__Collected data__.
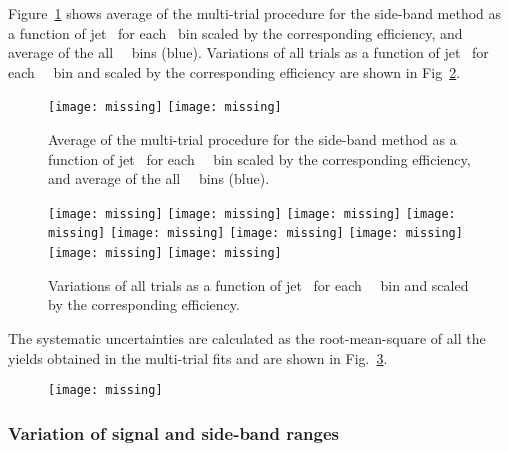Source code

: Figure~\ref{fig:MultiTrialSB_trials_pPB_Dzero} shows average of the multi-trial procedure for the side-band method as a function of jet \pt\ for each \Dzero \pt\ bin scaled by the corresponding efficiency, and average of the all \Dzero\ \pt\ bins (blue). 
Variations of all trials as a function of jet \pt\ for each \Dzero\ \pt\ bin and scaled by the corresponding efficiency are shown in Fig~\ref{fig:MultiTrialSB_allDptVairations_pPB_Dzero}.

\begin{figure}[bth]
\begin{center}
\texttt{[image: missing]}
\texttt{[image: missing]}
\caption{Average of the multi-trial procedure for the side-band method as a function of jet \pt\ for each \Dzero\ \pt\ bin scaled by the corresponding efficiency, and average of the all \Dzero\ \pt\ bins (blue).} 
\label{fig:MultiTrialSB_trials_pPB_Dzero}
\end{center}
\end{figure}

\begin{figure}[bth]
\begin{center}
\texttt{[image: missing]}
\texttt{[image: missing]}
\texttt{[image: missing]}
\texttt{[image: missing]}
\texttt{[image: missing]}
\texttt{[image: missing]}
\texttt{[image: missing]}
\texttt{[image: missing]}
\texttt{[image: missing]}
\caption{Variations of all trials as a function of jet \pt\ for each \Dzero\ \pt\ bin and scaled by the corresponding efficiency.} 
\label{fig:MultiTrialSB_allDptVairations_pPB_Dzero}
\end{center}
\end{figure}

The systematic uncertainties are calculated as the root-mean-square of all the yields obtained in the multi-trial fits and are shown in Fig.~\ref{fig:MultiTrialRMS_pPB_Dzero}.
\begin{figure}[bth]
\begin{center}
\texttt{[image: missing]} 
\label{fig:MultiTrialRMS_pPB_Dzero}
\end{center}
\end{figure}


\subsubsection{Variation of signal and side-band ranges}


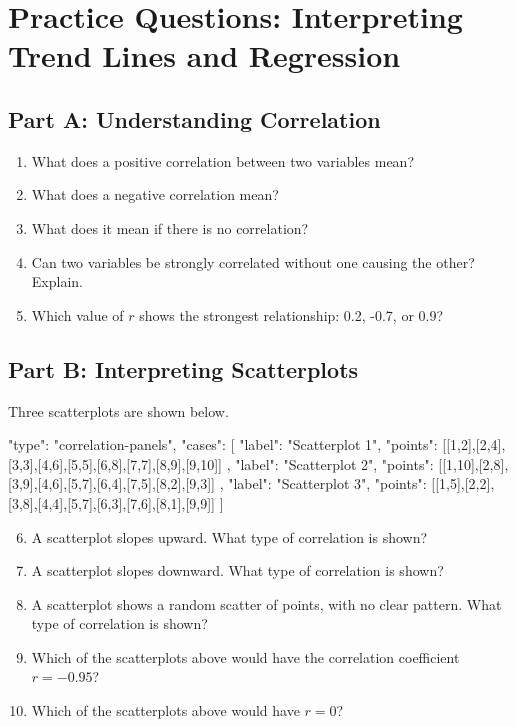 \documentclass[14pt]{extarticle}
\begin{document}
\section*{Practice Questions: Interpreting Trend Lines and Regression}

\subsection*{Part A: Understanding Correlation}
\begin{enumerate}
  \item What does a positive correlation between two variables mean?
  \item What does a negative correlation mean?
  \item What does it mean if there is no correlation?
  \item Can two variables be strongly correlated without one causing the other? Explain.
  \item Which value of \(r\) shows the strongest relationship: 0.2, -0.7, or 0.9?
\end{enumerate}

\subsection*{Part B: Interpreting Scatterplots}
Three scatterplots are shown below.

\begin{diagramdata}
{
  "type": "correlation-panels",
  "cases": [
    {
      "label": "Scatterplot 1",
      "points": [[1,2],[2,4],[3,3],[4,6],[5,5],[6,8],[7,7],[8,9],[9,10]]
    },
    {
      "label": "Scatterplot 2",
      "points": [[1,10],[2,8],[3,9],[4,6],[5,7],[6,4],[7,5],[8,2],[9,3]]
    },
    {
      "label": "Scatterplot 3",
      "points": [[1,5],[2,2],[3,8],[4,4],[5,7],[6,3],[7,6],[8,1],[9,9]]
    }
  ]
}
\end{diagramdata}

\begin{enumerate}
  \setcounter{enumi}{5}
  \item A scatterplot slopes upward. What type of correlation is shown?
  \item A scatterplot slopes downward. What type of correlation is shown?
  \item A scatterplot shows a random scatter of points, with no clear pattern. What type of correlation is shown?
  \item Which of the scatterplots above would have the correlation coefficient \(r = -0.95\)?
  \item Which of the scatterplots above would have \(r = 0\)?
\end{enumerate}
\end{document}
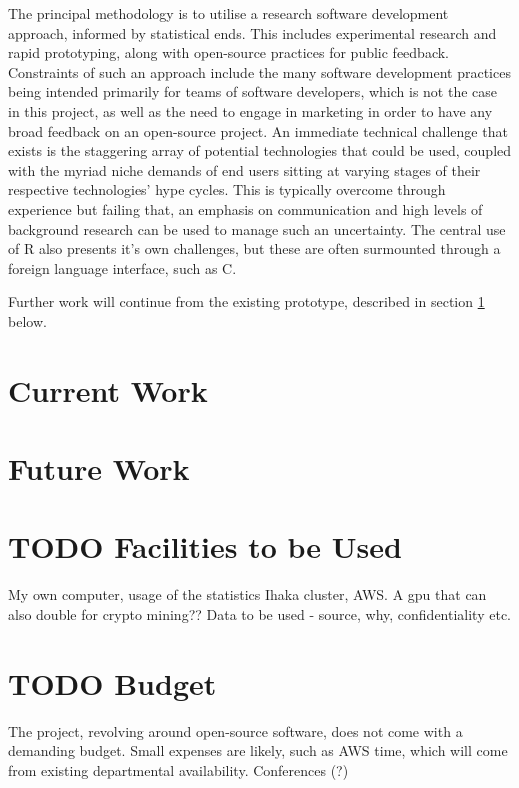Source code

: \documentclass[a4paper,10pt]{article}
\begin{document}
The principal methodology is to utilise a research software development approach, informed by statistical ends.
This includes experimental research and rapid prototyping, along with open-source practices for public feedback.
Constraints of such an approach include the many software development practices being intended primarily for teams of software developers, which is not the case in this project, as well as the need to engage in marketing in order to have any broad feedback on an open-source project.
An immediate technical challenge that exists is the staggering array of potential technologies that could be used, coupled with the myriad niche demands of end users sitting at varying stages of their respective technologies' hype cycles.
This is typically overcome through experience but failing that, an emphasis on communication and high levels of background research can be used to manage such an uncertainty.
The central use of R also presents it's own challenges, but these are often surmounted through a foreign language interface, such as C.

Further work will continue from the existing prototype, described in section \ref{curr} below.

\section{Current Work}\label{curr}



\section{Future Work}

\section{TODO Facilities to be Used}

My own computer, usage of the statistics Ihaka cluster, AWS.
A gpu that can also double for crypto mining??
Data to be used - source, why, confidentiality etc.

\section{TODO Budget}

The project, revolving around open-source software, does not come with a demanding budget.
Small expenses are likely, such as AWS time, which will come from existing departmental availability.
Conferences (?)
\end{document}
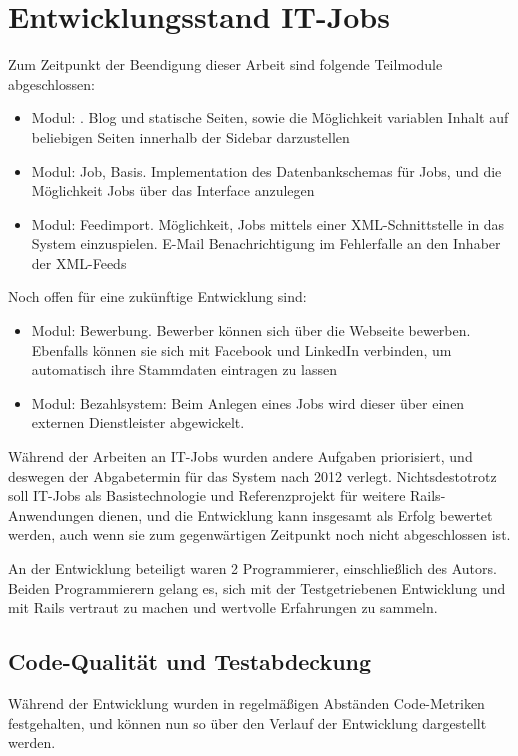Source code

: \section{Entwicklungsstand IT-Jobs}
Zum Zeitpunkt der Beendigung dieser Arbeit sind folgende Teilmodule abgeschlossen:
\begin{itemize}
 \item Modul: . Blog und statische Seiten, sowie die Möglichkeit variablen Inhalt auf beliebigen Seiten innerhalb der Sidebar darzustellen
 \item Modul: Job, Basis. Implementation des Datenbankschemas für Jobs, und die Möglichkeit Jobs über das Interface anzulegen
 \item Modul: Feedimport. Möglichkeit, Jobs mittels einer XML-Schnittstelle in das System einzuspielen. E-Mail Benachrichtigung im Fehlerfalle an den Inhaber der XML-Feeds
\end{itemize}
Noch offen für eine zukünftige Entwicklung sind:
\begin{itemize}
 \item Modul: Bewerbung. Bewerber können sich über die Webseite bewerben. Ebenfalls können sie sich mit Facebook und LinkedIn verbinden, um automatisch ihre Stammdaten eintragen zu lassen
 \item Modul: Bezahlsystem: Beim Anlegen eines Jobs wird dieser über einen externen Dienstleister abgewickelt.
\end{itemize}

Während der Arbeiten an IT-Jobs wurden andere Aufgaben priorisiert, und deswegen der Abgabetermin für das System nach 2012 verlegt. Nichtsdestotrotz soll IT-Jobs als Basistechnologie und Referenzprojekt für weitere Rails-Anwendungen dienen, und die Entwicklung kann insgesamt als Erfolg bewertet werden, auch wenn sie zum gegenwärtigen Zeitpunkt noch nicht abgeschlossen ist.

An der Entwicklung beteiligt waren 2 Programmierer, einschließlich des Autors. Beiden Programmierern gelang es, sich mit der Testgetriebenen Entwicklung und mit Rails vertraut zu machen und wertvolle Erfahrungen zu sammeln.

\subsection*{Code-Qualität und Testabdeckung}
Während der Entwicklung wurden in regelmäßigen Abständen Code-Metriken festgehalten, und können nun so über den Verlauf der Entwicklung dargestellt werden.

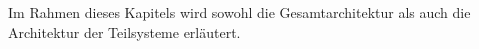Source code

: Im Rahmen dieses Kapitels wird sowohl die Gesamtarchitektur als auch die Architektur der Teilsysteme erläutert.
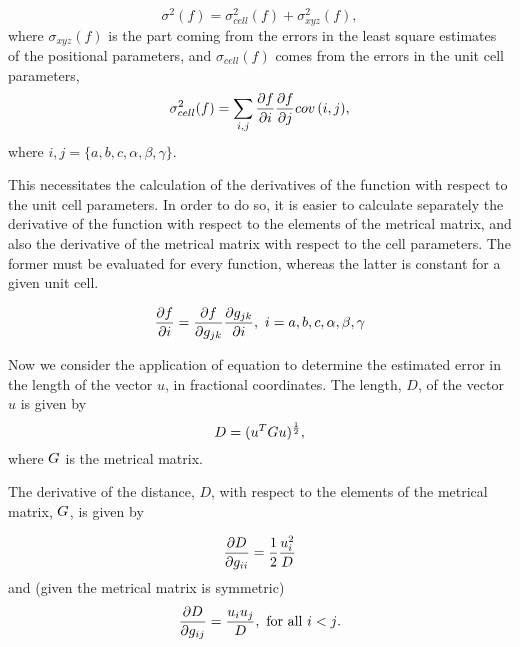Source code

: \documentclass[pdf]{iucr}
\begin{document}
\begin{equation}
\sigma^2(f) = \sigma^2_{cell}(f) + \sigma^2_{xyz}(f)
\label{eqn:sigma_d},
\end{equation}
where $\sigma_{xyz}(f)$ is the part coming from the errors in the least square estimates of the positional parameters, and $\sigma_{cell}(f)$ comes from the errors in the unit cell parameters,
\begin{equation}
\sigma^2_{cell}(f) = \sum_{i,j}{{\frac{\partial f}{\partial i}\frac{\partial f}{\partial j} cov\left(i,j\right)}}
\label{eqn:sigma_cell},
\end{equation}
where $i,j=\lbrace{a,b,c,\alpha,\beta,\gamma\rbrace}$.

This necessitates the calculation of the derivatives of the function with respect to the unit cell parameters. In order to do so, it is easier to calculate separately the derivative of the function with respect to the elements of the metrical matrix, and also the derivative of the metrical matrix with respect to the cell parameters. The former must be evaluated for every function, whereas the latter is constant for a given unit cell.

\begin{equation}
\frac{\partial f}{\partial i} = \frac{\partial f}{\partial g_{jk}}\frac{\partial g_{jk}}{\partial i},\ i=a, b, c, \alpha, \beta, \gamma
\label{eqn:df_dcell}
\end{equation}

Now we consider the application of equation  to determine the estimated error in the length of the vector $u$, in fractional coordinates. The length, $D$, of the  vector $u$ is given by
\begin{equation}
D = (u^T G u)^\frac{1}{2}
\label{eqn:bond_length},
\end{equation}
where $G$ is the metrical matrix.

The derivative of the distance, $D$, with respect to the elements of the metrical matrix, $G$, is given by
%

\begin{equation}
\frac{\partial D}{\partial g_{ii}} = \frac{1}{2} \frac{u_i^2}{D}
\label{eqn:d_distance_d_gii}
\end{equation}
and (given the metrical matrix is symmetric)
\begin{equation}
\frac{\partial D}{\partial g_{ij}} = \frac{u_i u_j}{D},\ \text{for all $i<j$}.
\label{eqn:d_distance_d_gij}
\end{equation}
\end{document}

__Requirement__. Wherever the word "would" appears in a line of the data, copy that line.

__Answer to the exercise__.
  \item Which of the scatterplots above would have the correlation coefficient \(r = -0.95\)?
  \item Which of the scatterplots above would have \(r = 0\)?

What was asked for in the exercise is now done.